Mycobacterium kumamotonense is one of the 245 distinct mycobacterium species that are recognised to date.[1] It was first discovered in 2006, based on a single strain isolated from a sputum sample from an immunocompetent patient.[1] It belongs to the M. terrae complex as it presents the distinctive 14-nucleotide insertion in the 16S rRNA gene. It has recently been reclassified as Mycolicibacter kumamotonensis.[2]

The first case report of M. kumamotonense was published in 2010, in an immunocompetent HIV patient with disseminated lymphadenopathy.[3] Clinically, cases are characterised by respiratory symptoms with computed tomography demonstrating nodular changes, cavities, and bronchiectasis; occasionally M. kumamotonense may cause extra-pulmonary disease.[2,4] Having said that, these characteristics are not strongly established due to the limited number of cases reported. The first-line treatment of NTM is a combination of clarithromycin, azithromycin, rifampin, rifabutin, ethambutol, streptomycin, and amikacin.[5] However, cases are frequently resistant to first-line therapies and as a result, cause chronic disease if not identified early.

An increasing number of NTM isolates are being identified in UK clinical practice with many uncertainties around the management of pulmonary diseases caused by these bacteria.[6] NTM are a group of environmental bacteria commonly isolated from soil, water, animals and food products, meaning we all come into daily contact with them in our lives. The identification of NTM species has been enhanced over the past few years with the introduction of molecular biology techniques. Currently, NTM is diagnosed via a sputum sample, or fibre-optic bronchoscopy if patients are non-productive.

NTM can cause a wide variety of lung infections, among these, pulmonary disease is the most common manifestation. The infections commonly occur in individuals who are immunodeficient or have long-term respiratory conditions such as COPD, cystic fibrosis and pulmonary fibrosis. The pathophysiology of NTM is unclear and some patients have been reported to carry the bacteria without any symptoms. In primary care, it is important to think about NTM in patients with chronic lung conditions who are sub-optimally controlled despite maximal inhaled therapies.
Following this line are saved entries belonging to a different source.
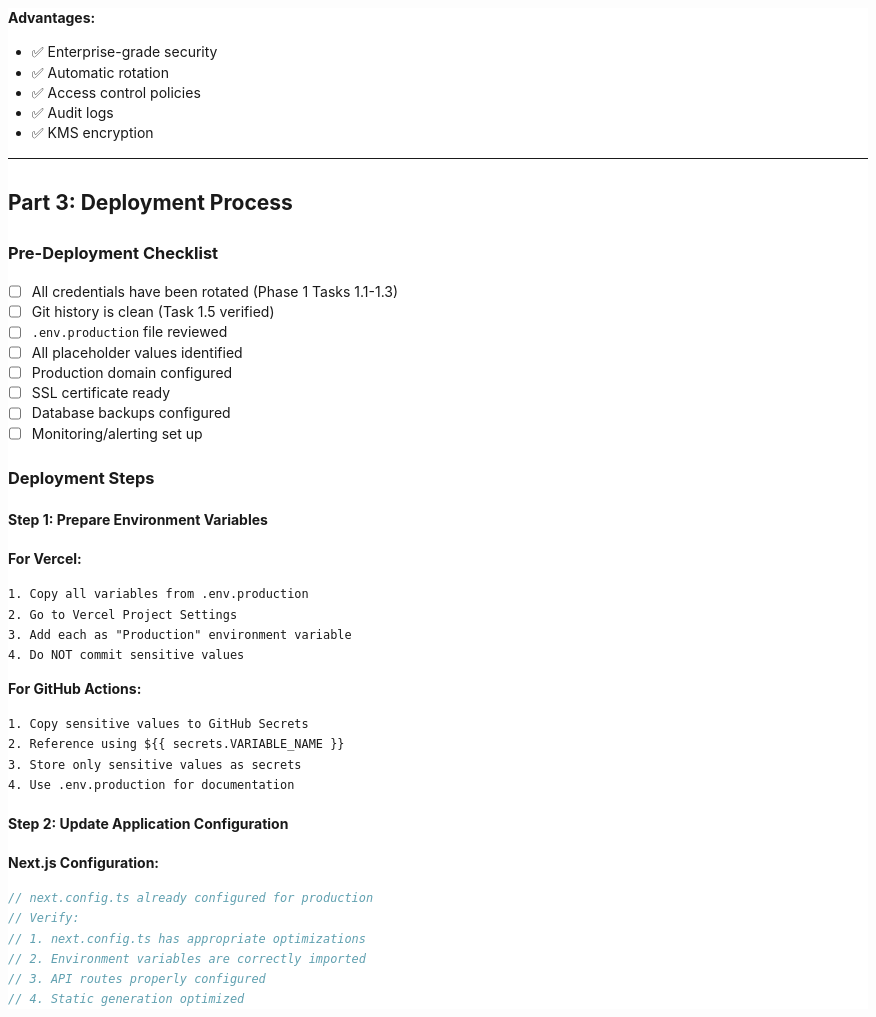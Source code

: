 **Advantages:**
- ✅ Enterprise-grade security
- ✅ Automatic rotation
- ✅ Access control policies
- ✅ Audit logs
- ✅ KMS encryption

---

## Part 3: Deployment Process

### Pre-Deployment Checklist

- [ ] All credentials have been rotated (Phase 1 Tasks 1.1-1.3)
- [ ] Git history is clean (Task 1.5 verified)
- [ ] `.env.production` file reviewed
- [ ] All placeholder values identified
- [ ] Production domain configured
- [ ] SSL certificate ready
- [ ] Database backups configured
- [ ] Monitoring/alerting set up

### Deployment Steps

#### Step 1: Prepare Environment Variables

**For Vercel:**
```
1. Copy all variables from .env.production
2. Go to Vercel Project Settings
3. Add each as "Production" environment variable
4. Do NOT commit sensitive values
```

**For GitHub Actions:**
```
1. Copy sensitive values to GitHub Secrets
2. Reference using ${{ secrets.VARIABLE_NAME }}
3. Store only sensitive values as secrets
4. Use .env.production for documentation
```

#### Step 2: Update Application Configuration

**Next.js Configuration:**
```typescript
// next.config.ts already configured for production
// Verify:
// 1. next.config.ts has appropriate optimizations
// 2. Environment variables are correctly imported
// 3. API routes properly configured
// 4. Static generation optimized
```
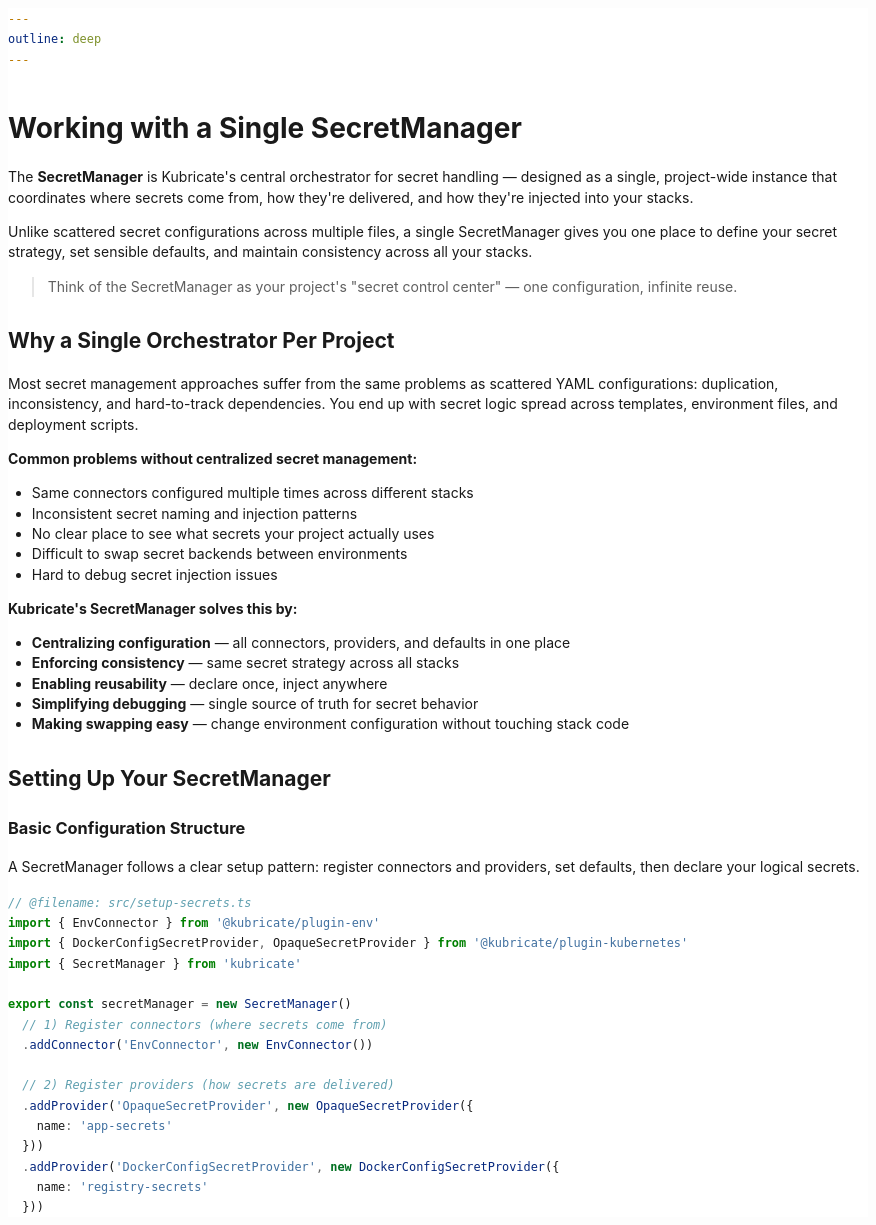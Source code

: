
 ```yaml
---
outline: deep
---
```


# Working with a Single SecretManager

The **SecretManager** is Kubricate's central orchestrator for secret handling — designed as a single, project-wide instance that coordinates where secrets come from, how they're delivered, and how they're injected into your stacks.

Unlike scattered secret configurations across multiple files, a single SecretManager gives you one place to define your secret strategy, set sensible defaults, and maintain consistency across all your stacks.

> Think of the SecretManager as your project's "secret control center" — one configuration, infinite reuse.

## Why a Single Orchestrator Per Project

Most secret management approaches suffer from the same problems as scattered YAML configurations: duplication, inconsistency, and hard-to-track dependencies. You end up with secret logic spread across templates, environment files, and deployment scripts.

**Common problems without centralized secret management:**
- Same connectors configured multiple times across different stacks
- Inconsistent secret naming and injection patterns
- No clear place to see what secrets your project actually uses
- Difficult to swap secret backends between environments
- Hard to debug secret injection issues

**Kubricate's SecretManager solves this by:**
- **Centralizing configuration** — all connectors, providers, and defaults in one place
- **Enforcing consistency** — same secret strategy across all stacks
- **Enabling reusability** — declare once, inject anywhere
- **Simplifying debugging** — single source of truth for secret behavior
- **Making swapping easy** — change environment configuration without touching stack code

## Setting Up Your SecretManager

### Basic Configuration Structure

A SecretManager follows a clear setup pattern: register connectors and providers, set defaults, then declare your logical secrets.

```ts twoslash
// @filename: src/setup-secrets.ts
import { EnvConnector } from '@kubricate/plugin-env'
import { DockerConfigSecretProvider, OpaqueSecretProvider } from '@kubricate/plugin-kubernetes'
import { SecretManager } from 'kubricate'

export const secretManager = new SecretManager()
  // 1) Register connectors (where secrets come from)
  .addConnector('EnvConnector', new EnvConnector())

  // 2) Register providers (how secrets are delivered)
  .addProvider('OpaqueSecretProvider', new OpaqueSecretProvider({
    name: 'app-secrets'
  }))
  .addProvider('DockerConfigSecretProvider', new DockerConfigSecretProvider({
    name: 'registry-secrets'
  }))

```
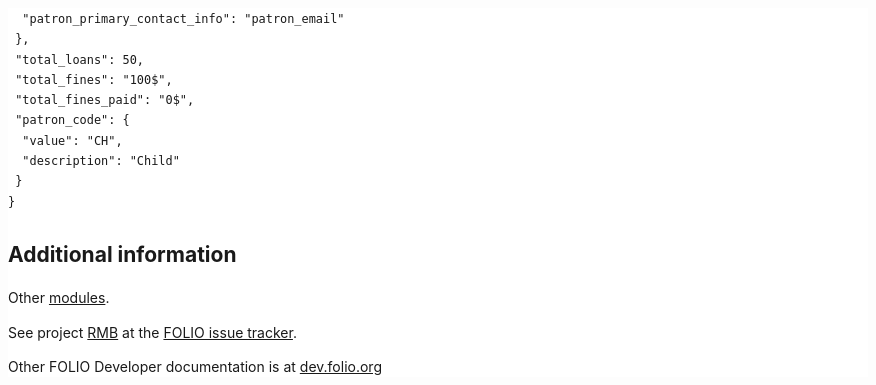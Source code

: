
 ```
  "patron_primary_contact_info": "patron_email"
 },
 "total_loans": 50,
 "total_fines": "100$",
 "total_fines_paid": "0$",
 "patron_code": {
  "value": "CH",
  "description": "Child"
 }
}
```

## Additional information

Other [modules](http://dev.folio.org/source-code/#server-side).

See project [RMB](https://issues.folio.org/browse/RMB)
at the [FOLIO issue tracker](http://dev.folio.org/community/guide-issues).

Other FOLIO Developer documentation is at [dev.folio.org](http://dev.folio.org/)

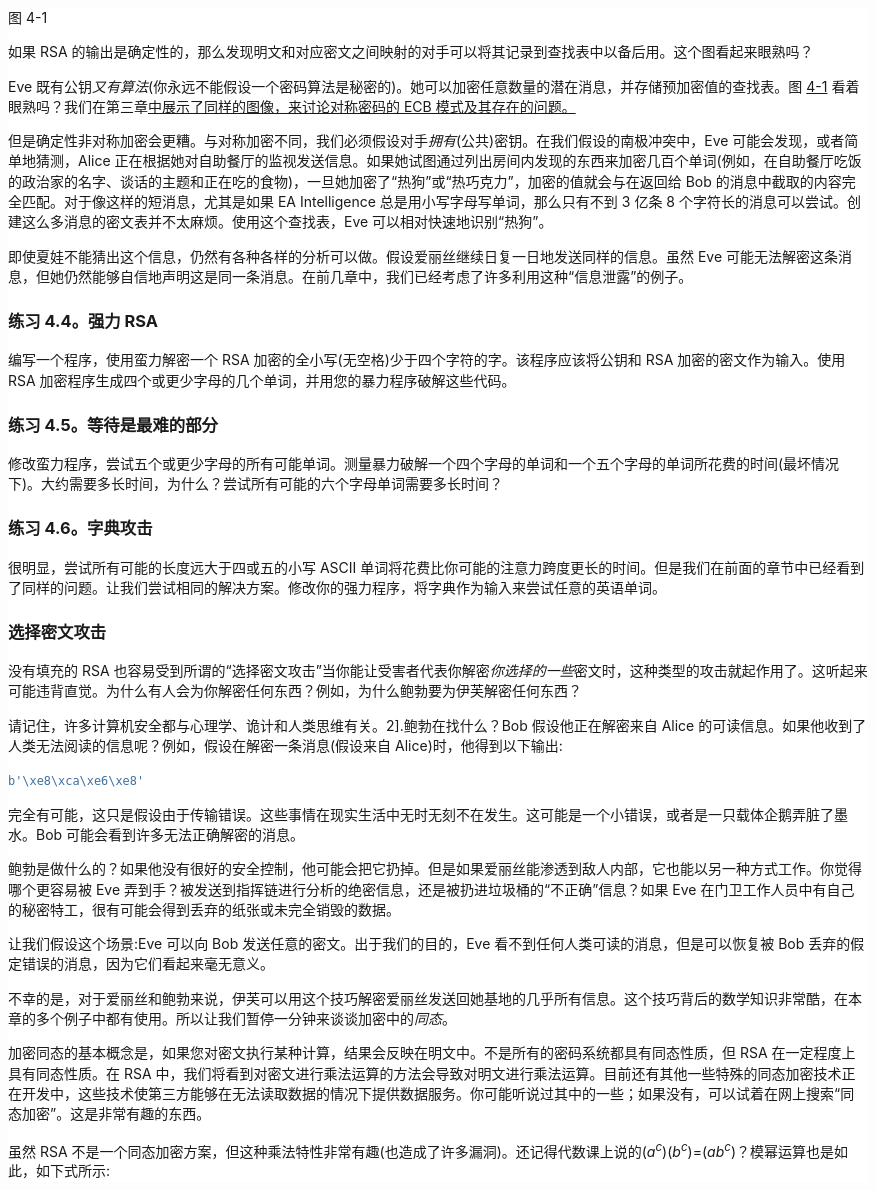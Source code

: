 图 4-1

如果 RSA 的输出是确定性的，那么发现明文和对应密文之间映射的对手可以将其记录到查找表中以备后用。这个图看起来眼熟吗？

Eve 既有公钥*又有算法*(你永远不能假设一个密码算法是秘密的)。她可以加密任意数量的潜在消息，并存储预加密值的查找表。图 [4-1](#Fig1) 看着眼熟吗？我们在第三章[中展示了同样的图像，来讨论对称密码的 ECB 模式及其存在的问题。](3.html)

但是确定性非对称加密会更糟。与对称加密不同，我们必须假设对手*拥有*(公共)密钥。在我们假设的南极冲突中，Eve 可能会发现，或者简单地猜测，Alice 正在根据她对自助餐厅的监视发送信息。如果她试图通过列出房间内发现的东西来加密几百个单词(例如，在自助餐厅吃饭的政治家的名字、谈话的主题和正在吃的食物)，一旦她加密了“热狗”或“热巧克力”，加密的值就会与在返回给 Bob 的消息中截取的内容完全匹配。对于像这样的短消息，尤其是如果 EA Intelligence 总是用小写字母写单词，那么只有不到 3 亿条 8 个字符长的消息可以尝试。创建这么多消息的密文表并不太麻烦。使用这个查找表，Eve 可以相对快速地识别“热狗”。

即使夏娃不能猜出这个信息，仍然有各种各样的分析可以做。假设爱丽丝继续日复一日地发送同样的信息。虽然 Eve 可能无法解密这条消息，但她仍然能够自信地声明这是同一条消息。在前几章中，我们已经考虑了许多利用这种“信息泄露”的例子。

### 练习 4.4。强力 RSA

编写一个程序，使用蛮力解密一个 RSA 加密的全小写(无空格)少于四个字符的字。该程序应该将公钥和 RSA 加密的密文作为输入。使用 RSA 加密程序生成四个或更少字母的几个单词，并用您的暴力程序破解这些代码。

### 练习 4.5。等待是最难的部分

修改蛮力程序，尝试五个或更少字母的所有可能单词。测量暴力破解一个四个字母的单词和一个五个字母的单词所花费的时间(最坏情况下)。大约需要多长时间，为什么？尝试所有可能的六个字母单词需要多长时间？

### 练习 4.6。字典攻击

很明显，尝试所有可能的长度远大于四或五的小写 ASCII 单词将花费比你可能的注意力跨度更长的时间。但是我们在前面的章节中已经看到了同样的问题。让我们尝试相同的解决方案。修改你的强力程序，将字典作为输入来尝试任意的英语单词。

### 选择密文攻击

没有填充的 RSA 也容易受到所谓的“选择密文攻击”当你能让受害者代表你解密*你选择的一些*密文时，这种类型的攻击就起作用了。这听起来可能违背直觉。为什么有人会为你解密任何东西？例如，为什么鲍勃要为伊芙解密任何东西？

请记住，许多计算机安全都与心理学、诡计和人类思维有关。2].鲍勃在找什么？Bob 假设他正在解密来自 Alice 的可读信息。如果他收到了人类无法阅读的信息呢？例如，假设在解密一条消息(假设来自 Alice)时，他得到以下输出:

```py
b'\xe8\xca\xe6\xe8'

```

完全有可能，这只是假设由于传输错误。这些事情在现实生活中无时无刻不在发生。这可能是一个小错误，或者是一只载体企鹅弄脏了墨水。Bob 可能会看到许多无法正确解密的消息。

鲍勃是做什么的？如果他没有很好的安全控制，他可能会把它扔掉。但是如果爱丽丝能渗透到敌人内部，它也能以另一种方式工作。你觉得哪个更容易被 Eve 弄到手？被发送到指挥链进行分析的绝密信息，还是被扔进垃圾桶的“不正确”信息？如果 Eve 在门卫工作人员中有自己的秘密特工，很有可能会得到丢弃的纸张或未完全销毁的数据。

让我们假设这个场景:Eve 可以向 Bob 发送任意的密文。出于我们的目的，Eve 看不到任何人类可读的消息，但是可以恢复被 Bob 丢弃的假定错误的消息，因为它们看起来毫无意义。

不幸的是，对于爱丽丝和鲍勃来说，伊芙可以用这个技巧解密爱丽丝发送回她基地的几乎所有信息。这个技巧背后的数学知识非常酷，在本章的多个例子中都有使用。所以让我们暂停一分钟来谈谈加密中的*同态*。

加密同态的基本概念是，如果您对密文执行某种计算，结果会反映在明文中。不是所有的密码系统都具有同态性质，但 RSA 在一定程度上具有同态性质。在 RSA 中，我们将看到对密文进行乘法运算的方法会导致对明文进行乘法运算。目前还有其他一些特殊的同态加密技术正在开发中，这些技术使第三方能够在无法读取数据的情况下提供数据服务。你可能听说过其中的一些；如果没有，可以试着在网上搜索“同态加密”。这是非常有趣的东西。

虽然 RSA 不是一个同态加密方案，但这种乘法特性非常有趣(也造成了许多漏洞)。还记得代数课上说的(*a*<sup>*c*</sup>)(*b*<sup>*c*</sup>)=(*ab*<sup>*c*</sup>)？模幂运算也是如此，如下式所示:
NTM species differ strongly in terms of clinical relevance, with a spectrum ranging from pathogenic species to typical saprophytes. NTM infections often take some time to diagnose as symptoms are similar to those of more common bacterial lung infections: cough, fever, weight loss or anorexia, shortness of breath and night sweats with the differentiating factor being the persistence of symptoms despite initial treatment for more common infections.

Chest physiotherapy and regular exercise can help eliminate NTM infections without treatment. However, patients with continuous symptoms may be given a combination of several antibiotics for 18 to 24 months. NTM species also have varying optimal treatment regiments with major variation between slowly and rapidly growing species. As a result of these differences in clinical relevance and specific treatment regimens, accurate identification of these species is of the highest importance. Lastly, service optimisation and a multidisciplinary working approach can improve the quality of care for patients with pulmonary diseases caused by NTM.[7]